(Recorded data)
========================================

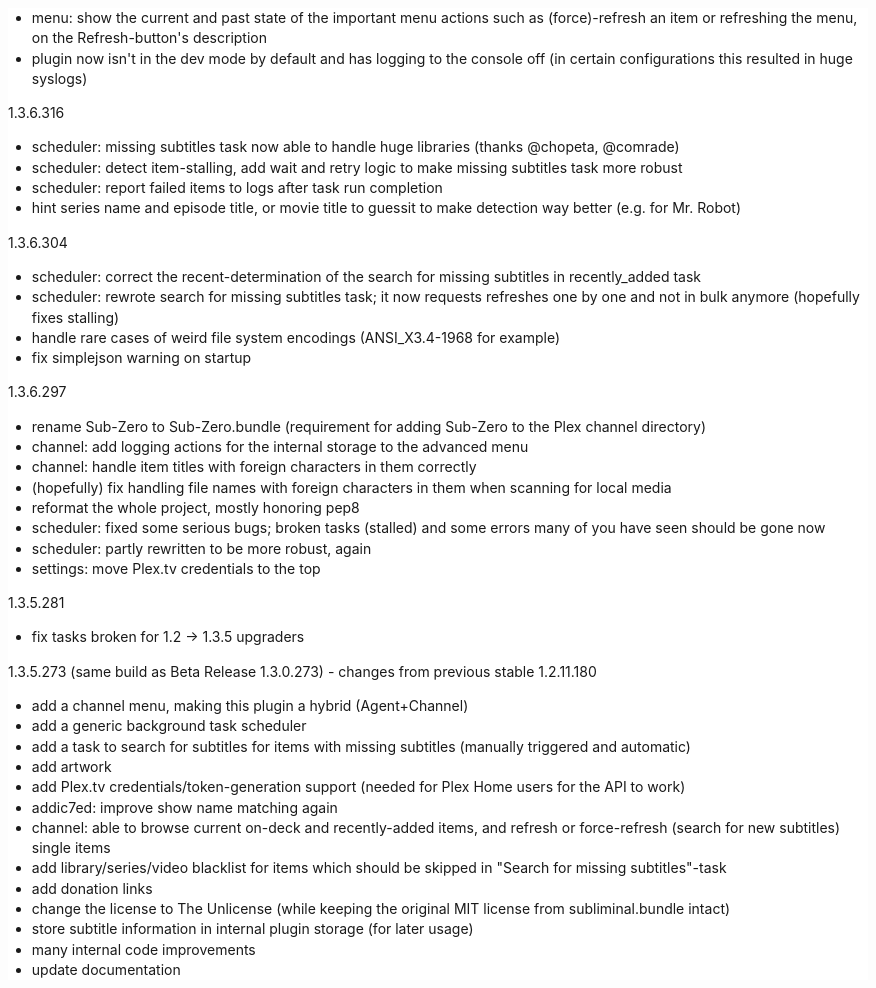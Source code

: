 - menu: show the current and past state of the important menu actions such as (force)-refresh an item or refreshing the menu, on the Refresh-button's description
- plugin now isn't in the dev mode by default and has logging to the console off (in certain configurations this resulted in huge syslogs)


1.3.6.316
- scheduler: missing subtitles task now able to handle huge libraries (thanks @chopeta, @comrade)
- scheduler: detect item-stalling, add wait and retry logic to make missing subtitles task more robust
- scheduler: report failed items to logs after task run completion
- hint series name and episode title, or movie title to guessit to make detection way better (e.g. for Mr. Robot)

1.3.6.304
- scheduler: correct the recent-determination of the search for missing subtitles in recently_added task
- scheduler: rewrote search for missing subtitles task; it now requests refreshes one by one and not in bulk anymore (hopefully fixes stalling)
- handle rare cases of weird file system encodings (ANSI_X3.4-1968 for example)
- fix simplejson warning on startup

1.3.6.297
- rename Sub-Zero to Sub-Zero.bundle (requirement for adding Sub-Zero to the Plex channel directory)
- channel: add logging actions for the internal storage to the advanced menu
- channel: handle item titles with foreign characters in them correctly
- (hopefully) fix handling file names with foreign characters in them when scanning for local media
- reformat the whole project, mostly honoring pep8
- scheduler: fixed some serious bugs; broken tasks (stalled) and some errors many of you have seen should be gone now
- scheduler: partly rewritten to be more robust, again
- settings: move Plex.tv credentials to the top

1.3.5.281
- fix tasks broken for 1.2 -> 1.3.5 upgraders

1.3.5.273 (same build as Beta Release 1.3.0.273) - changes from previous stable 1.2.11.180
- add a channel menu, making this plugin a hybrid (Agent+Channel)
- add a generic background task scheduler
- add a task to search for subtitles for items with missing subtitles (manually triggered and automatic)
- add artwork
- add Plex.tv credentials/token-generation support (needed for Plex Home users for the API to work)
- addic7ed: improve show name matching again
- channel: able to browse current on-deck and recently-added items, and refresh or force-refresh (search for new subtitles) single items
- add library/series/video blacklist for items which should be skipped in "Search for missing subtitles"-task
- add donation links
- change the license to The Unlicense (while keeping the original MIT license from subliminal.bundle intact)
- store subtitle information in internal plugin storage (for later usage)
- many internal code improvements
- update documentation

========================================

#### DESCRIPTION OF THE TASK
A single figure is all that is needed: the number of lines above that contain the string "many".

#### EXPECTED OUTPUT
2